Canara bank on Friday reported a net loss of Rs
4,859.77 crore for the fourth quarter ending March 2018 due to three-fold rise
in provisions towards bad loans. Bad loans surged
on account of the Reserve Bank of India’s circular on revised guidelines,
divergences in classification of non-performing assets (NPAs) and some pain in
the agriculture loans.
The government
bank received a tax expense write-back of Rs 2,450.62 crore, without which the
loss would have been steeper.

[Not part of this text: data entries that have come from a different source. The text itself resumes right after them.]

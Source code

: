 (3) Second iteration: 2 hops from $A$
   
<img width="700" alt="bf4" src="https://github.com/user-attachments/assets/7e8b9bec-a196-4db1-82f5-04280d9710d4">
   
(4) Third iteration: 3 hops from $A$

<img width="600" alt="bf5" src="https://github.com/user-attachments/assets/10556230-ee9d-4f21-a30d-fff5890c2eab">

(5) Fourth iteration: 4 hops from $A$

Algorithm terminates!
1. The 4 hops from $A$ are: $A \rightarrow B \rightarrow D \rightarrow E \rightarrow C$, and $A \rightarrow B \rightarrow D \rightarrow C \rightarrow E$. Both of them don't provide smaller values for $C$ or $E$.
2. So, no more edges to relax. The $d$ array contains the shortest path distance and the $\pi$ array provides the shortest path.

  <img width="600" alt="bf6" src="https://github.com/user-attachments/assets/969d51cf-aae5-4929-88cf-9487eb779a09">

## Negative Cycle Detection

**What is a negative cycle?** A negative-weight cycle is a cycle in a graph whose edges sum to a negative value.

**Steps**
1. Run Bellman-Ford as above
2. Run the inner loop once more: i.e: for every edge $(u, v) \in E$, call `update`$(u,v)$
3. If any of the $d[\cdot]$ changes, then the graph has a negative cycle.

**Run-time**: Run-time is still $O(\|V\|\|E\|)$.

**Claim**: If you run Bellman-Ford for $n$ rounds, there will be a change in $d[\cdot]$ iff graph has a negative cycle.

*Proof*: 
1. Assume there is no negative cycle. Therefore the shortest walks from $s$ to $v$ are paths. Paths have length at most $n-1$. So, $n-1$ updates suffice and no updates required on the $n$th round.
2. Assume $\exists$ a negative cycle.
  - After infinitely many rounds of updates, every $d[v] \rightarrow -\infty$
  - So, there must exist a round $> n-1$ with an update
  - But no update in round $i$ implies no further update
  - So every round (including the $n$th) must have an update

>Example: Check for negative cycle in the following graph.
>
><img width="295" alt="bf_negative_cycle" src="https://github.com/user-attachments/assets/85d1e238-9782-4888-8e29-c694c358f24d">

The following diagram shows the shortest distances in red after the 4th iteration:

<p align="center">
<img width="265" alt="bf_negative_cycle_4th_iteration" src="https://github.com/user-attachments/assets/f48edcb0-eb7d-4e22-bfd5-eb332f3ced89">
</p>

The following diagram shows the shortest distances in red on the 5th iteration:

This is the
second biggest quarterly loss reported by a public sector bank since the bad
loan clean-up exercise started in 2015. Previously, Punjab National Bank had
reported a loss of Rs 5367 Crore in March quarter ending 2016.
In the year-ago
period, the government bank had swung back to a profit of Rs 214
crore due to lower provisions and healthy non-interest income.Provisions during the
quarter shot up by 200 percent to Rs 8762.5 crore for the January to March
period 2018 from Rs 2924 crore in the same period last year.
Asset quality
During the quarter
under review, gross NPAs jumped to Rs 47,468 crore as on March end 2018, up 18
percent from Rs 40312 crore in the December quarter.
As a percentage of
total loans, gross NPAs worsened to 11.84 percent from 10.38 percent in the
preceding quarter and 9.63 percent in the year-ago period.
Net NPA ratio also
deteriorated to 7.48 percent of total loans from 6.78 percent in December and
6.33 percent in March 2017.
Divergence in bad loans
For FY17, Canara Bank
reported divergence in classification of gross NPAs worth Rs 3,248 crore as
compared to Reserve Bank of India’s assessment of its bad loans. Net NPA
divergence stood at Rs 1847 crore.
Divergence in
reporting of provisions was also reported at Rs 1401 crore.
Interest income
NII or net interest
income, the difference between interest earned on loans and that paid on
deposits, increased by 10.3 percent to Rs 2987 crore from Rs 2708 crore in the
same quarter last year.
Other income fell by
44 percent to Rs 1,332 crore crore from Rs 2396 crore in March quarter last
year.
Full financial results
For the full year
ending March 2018, the net loss stood at Rs 4,222.24 crore at the end of March
2018 as against a profit of Rs 1121.92 crore in FY17.
The
bank said it has not opted for availing the RBI dispensation for staggering of
the NPA
provisioning after the
recent RBI guidelines on stress recognition and resolution.
"It has front
loaded the NPA recognition and the consequent higher provisioning has consumed
the operating profit. The provisioning on account of NPAs has increased to Rs
13,770 crore during 2017-18 from Rs 7,792 crore during the previous year
(2016-17)," the bank said.
The
management has stated that with stress already nearly fully recognized, the
bank is poised for a stable and profitable growth during the current year.